# EXERCISE REQUIREMENTS
Could you copy out every line of the data where the word "ошибки" occurs?

[GIVEN ENTRIES — start]

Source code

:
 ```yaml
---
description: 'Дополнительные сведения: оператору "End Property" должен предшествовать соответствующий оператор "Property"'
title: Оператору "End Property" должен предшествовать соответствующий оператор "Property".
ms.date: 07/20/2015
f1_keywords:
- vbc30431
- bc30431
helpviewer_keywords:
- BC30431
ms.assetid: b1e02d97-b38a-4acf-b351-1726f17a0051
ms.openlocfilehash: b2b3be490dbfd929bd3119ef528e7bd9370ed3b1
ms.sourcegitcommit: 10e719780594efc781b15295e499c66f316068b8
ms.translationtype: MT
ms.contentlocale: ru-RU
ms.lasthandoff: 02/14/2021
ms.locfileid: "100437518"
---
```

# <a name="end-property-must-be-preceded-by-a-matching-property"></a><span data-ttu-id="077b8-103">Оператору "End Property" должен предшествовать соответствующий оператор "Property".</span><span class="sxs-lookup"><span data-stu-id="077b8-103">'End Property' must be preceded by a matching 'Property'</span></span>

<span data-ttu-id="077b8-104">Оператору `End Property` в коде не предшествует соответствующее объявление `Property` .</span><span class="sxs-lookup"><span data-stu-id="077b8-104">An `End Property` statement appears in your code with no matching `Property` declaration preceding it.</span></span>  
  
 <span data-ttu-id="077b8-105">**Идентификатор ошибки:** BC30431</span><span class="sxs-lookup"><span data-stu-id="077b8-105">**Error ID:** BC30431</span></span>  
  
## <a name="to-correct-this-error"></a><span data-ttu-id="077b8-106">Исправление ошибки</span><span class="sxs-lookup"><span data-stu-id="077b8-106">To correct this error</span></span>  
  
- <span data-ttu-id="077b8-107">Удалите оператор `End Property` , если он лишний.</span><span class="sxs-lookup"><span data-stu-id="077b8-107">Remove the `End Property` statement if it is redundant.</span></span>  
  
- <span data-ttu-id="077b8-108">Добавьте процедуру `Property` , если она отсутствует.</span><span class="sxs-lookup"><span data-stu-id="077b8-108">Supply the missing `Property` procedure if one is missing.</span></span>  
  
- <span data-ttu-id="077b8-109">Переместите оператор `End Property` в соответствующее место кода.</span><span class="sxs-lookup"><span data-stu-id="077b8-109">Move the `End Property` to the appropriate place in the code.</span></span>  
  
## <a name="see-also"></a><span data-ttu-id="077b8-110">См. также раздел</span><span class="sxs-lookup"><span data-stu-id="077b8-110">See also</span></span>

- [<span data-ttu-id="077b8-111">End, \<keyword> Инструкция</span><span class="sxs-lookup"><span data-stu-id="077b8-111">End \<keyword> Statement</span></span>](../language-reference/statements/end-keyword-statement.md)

[GIVEN ENTRIES — finish]
[GIVEN ENTRIES — start]

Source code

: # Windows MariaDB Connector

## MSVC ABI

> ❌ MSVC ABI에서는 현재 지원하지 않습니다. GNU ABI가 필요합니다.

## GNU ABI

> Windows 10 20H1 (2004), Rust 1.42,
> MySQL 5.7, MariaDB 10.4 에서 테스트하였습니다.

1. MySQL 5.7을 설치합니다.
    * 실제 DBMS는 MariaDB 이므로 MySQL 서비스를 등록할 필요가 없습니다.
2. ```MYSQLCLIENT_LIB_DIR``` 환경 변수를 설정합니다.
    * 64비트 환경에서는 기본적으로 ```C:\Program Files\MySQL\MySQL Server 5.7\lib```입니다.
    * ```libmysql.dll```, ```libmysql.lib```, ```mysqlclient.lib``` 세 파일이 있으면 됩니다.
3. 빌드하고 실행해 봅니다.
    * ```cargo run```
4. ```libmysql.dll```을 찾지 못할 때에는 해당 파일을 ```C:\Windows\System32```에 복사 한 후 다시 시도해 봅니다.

[GIVEN ENTRIES — finish]

# TASK RESPONSE
 <span data-ttu-id="077b8-105">**Идентификатор ошибки:** BC30431</span><span class="sxs-lookup"><span data-stu-id="077b8-105">**Error ID:** BC30431</span></span>  
## <a name="to-correct-this-error"></a><span data-ttu-id="077b8-106">Исправление ошибки</span><span class="sxs-lookup"><span data-stu-id="077b8-106">To correct this error</span></span>  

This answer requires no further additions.